*Exercise details*. Copy out, from the data, each line containing the string "экономики".

*Available data*.
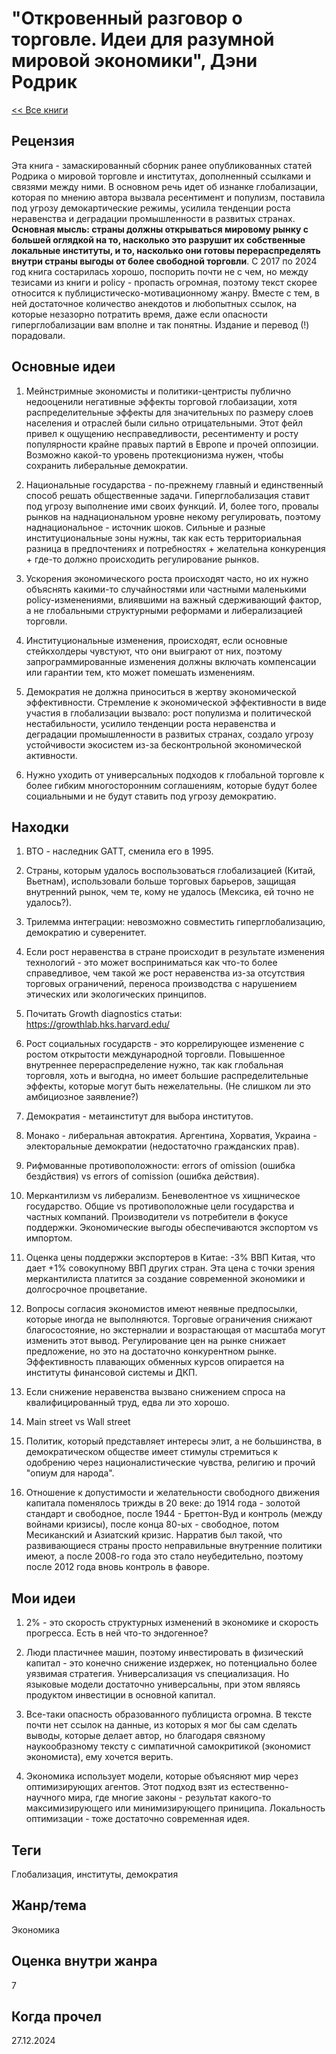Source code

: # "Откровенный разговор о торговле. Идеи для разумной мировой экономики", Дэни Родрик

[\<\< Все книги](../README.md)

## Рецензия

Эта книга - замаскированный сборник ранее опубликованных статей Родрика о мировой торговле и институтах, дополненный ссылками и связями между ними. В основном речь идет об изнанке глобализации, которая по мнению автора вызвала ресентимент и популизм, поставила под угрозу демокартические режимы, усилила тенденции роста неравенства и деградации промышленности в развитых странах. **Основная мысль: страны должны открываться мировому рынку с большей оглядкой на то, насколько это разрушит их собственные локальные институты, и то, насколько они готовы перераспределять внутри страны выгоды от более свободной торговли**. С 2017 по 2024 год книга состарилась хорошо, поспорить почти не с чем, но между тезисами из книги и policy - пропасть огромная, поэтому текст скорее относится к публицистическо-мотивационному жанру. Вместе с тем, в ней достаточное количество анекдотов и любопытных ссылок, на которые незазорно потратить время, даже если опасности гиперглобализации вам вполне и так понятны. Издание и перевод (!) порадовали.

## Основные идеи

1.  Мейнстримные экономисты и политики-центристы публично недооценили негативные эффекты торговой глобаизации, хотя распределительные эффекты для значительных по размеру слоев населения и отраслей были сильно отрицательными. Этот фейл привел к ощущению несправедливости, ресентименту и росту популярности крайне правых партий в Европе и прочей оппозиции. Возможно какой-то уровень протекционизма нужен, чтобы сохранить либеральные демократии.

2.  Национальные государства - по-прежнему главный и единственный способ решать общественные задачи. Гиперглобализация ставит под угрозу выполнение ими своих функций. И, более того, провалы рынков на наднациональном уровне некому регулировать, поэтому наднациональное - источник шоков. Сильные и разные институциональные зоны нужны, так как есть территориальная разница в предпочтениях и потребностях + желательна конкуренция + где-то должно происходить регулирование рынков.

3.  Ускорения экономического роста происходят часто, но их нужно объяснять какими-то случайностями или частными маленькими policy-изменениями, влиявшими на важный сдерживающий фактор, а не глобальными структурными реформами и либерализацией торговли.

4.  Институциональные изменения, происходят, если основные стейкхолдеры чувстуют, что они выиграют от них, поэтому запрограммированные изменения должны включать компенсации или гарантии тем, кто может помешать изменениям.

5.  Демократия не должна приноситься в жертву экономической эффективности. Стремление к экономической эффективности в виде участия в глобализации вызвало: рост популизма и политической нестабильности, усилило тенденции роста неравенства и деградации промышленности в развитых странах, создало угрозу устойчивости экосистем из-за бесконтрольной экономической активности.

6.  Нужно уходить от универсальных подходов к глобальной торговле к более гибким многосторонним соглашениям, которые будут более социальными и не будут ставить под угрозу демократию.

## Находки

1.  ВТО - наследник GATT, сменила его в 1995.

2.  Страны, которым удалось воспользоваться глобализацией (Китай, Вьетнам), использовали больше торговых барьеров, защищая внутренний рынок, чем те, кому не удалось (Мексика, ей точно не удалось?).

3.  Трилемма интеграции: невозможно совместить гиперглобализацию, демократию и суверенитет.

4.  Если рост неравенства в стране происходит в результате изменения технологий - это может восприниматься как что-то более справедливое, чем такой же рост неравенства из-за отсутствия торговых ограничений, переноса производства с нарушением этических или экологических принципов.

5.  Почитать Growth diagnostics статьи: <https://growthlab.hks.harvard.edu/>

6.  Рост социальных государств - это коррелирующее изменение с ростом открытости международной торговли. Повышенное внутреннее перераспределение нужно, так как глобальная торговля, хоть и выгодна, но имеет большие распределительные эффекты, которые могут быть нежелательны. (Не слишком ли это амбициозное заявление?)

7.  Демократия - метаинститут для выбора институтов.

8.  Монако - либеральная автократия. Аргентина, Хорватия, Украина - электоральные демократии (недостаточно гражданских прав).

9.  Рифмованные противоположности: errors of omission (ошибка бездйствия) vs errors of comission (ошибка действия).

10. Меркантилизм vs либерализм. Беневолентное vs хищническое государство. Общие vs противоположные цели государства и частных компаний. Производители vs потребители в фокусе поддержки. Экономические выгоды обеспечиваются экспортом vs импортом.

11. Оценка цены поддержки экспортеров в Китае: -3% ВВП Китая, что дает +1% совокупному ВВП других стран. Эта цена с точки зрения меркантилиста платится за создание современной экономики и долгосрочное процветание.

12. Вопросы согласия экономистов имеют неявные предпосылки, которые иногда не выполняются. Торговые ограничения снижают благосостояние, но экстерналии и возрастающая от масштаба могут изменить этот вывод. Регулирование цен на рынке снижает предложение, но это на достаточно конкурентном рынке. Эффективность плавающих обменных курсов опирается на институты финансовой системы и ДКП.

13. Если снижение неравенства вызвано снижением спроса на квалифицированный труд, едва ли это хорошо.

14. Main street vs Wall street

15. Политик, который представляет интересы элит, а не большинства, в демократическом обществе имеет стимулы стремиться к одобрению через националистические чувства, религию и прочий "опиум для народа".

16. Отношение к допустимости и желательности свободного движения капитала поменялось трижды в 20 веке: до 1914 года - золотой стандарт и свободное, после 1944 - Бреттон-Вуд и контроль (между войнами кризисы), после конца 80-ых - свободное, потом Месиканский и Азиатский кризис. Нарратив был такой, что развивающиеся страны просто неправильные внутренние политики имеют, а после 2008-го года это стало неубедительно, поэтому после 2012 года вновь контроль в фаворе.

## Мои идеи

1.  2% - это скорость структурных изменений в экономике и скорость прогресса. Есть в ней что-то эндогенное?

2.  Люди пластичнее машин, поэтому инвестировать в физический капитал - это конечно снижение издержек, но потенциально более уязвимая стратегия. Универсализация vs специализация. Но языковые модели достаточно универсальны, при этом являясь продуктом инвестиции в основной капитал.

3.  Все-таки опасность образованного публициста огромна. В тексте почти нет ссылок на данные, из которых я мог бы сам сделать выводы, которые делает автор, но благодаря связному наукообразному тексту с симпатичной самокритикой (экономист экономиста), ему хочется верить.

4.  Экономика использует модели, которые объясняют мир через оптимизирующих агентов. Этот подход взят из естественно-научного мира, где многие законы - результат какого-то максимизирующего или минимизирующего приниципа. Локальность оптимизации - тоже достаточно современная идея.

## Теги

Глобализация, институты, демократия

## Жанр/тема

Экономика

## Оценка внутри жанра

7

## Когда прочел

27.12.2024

*Result of the exercise*.
: # "Откровенный разговор о торговле. Идеи для разумной мировой экономики", Дэни Родрик
11. Оценка цены поддержки экспортеров в Китае: -3% ВВП Китая, что дает +1% совокупному ВВП других стран. Эта цена с точки зрения меркантилиста платится за создание современной экономики и долгосрочное процветание.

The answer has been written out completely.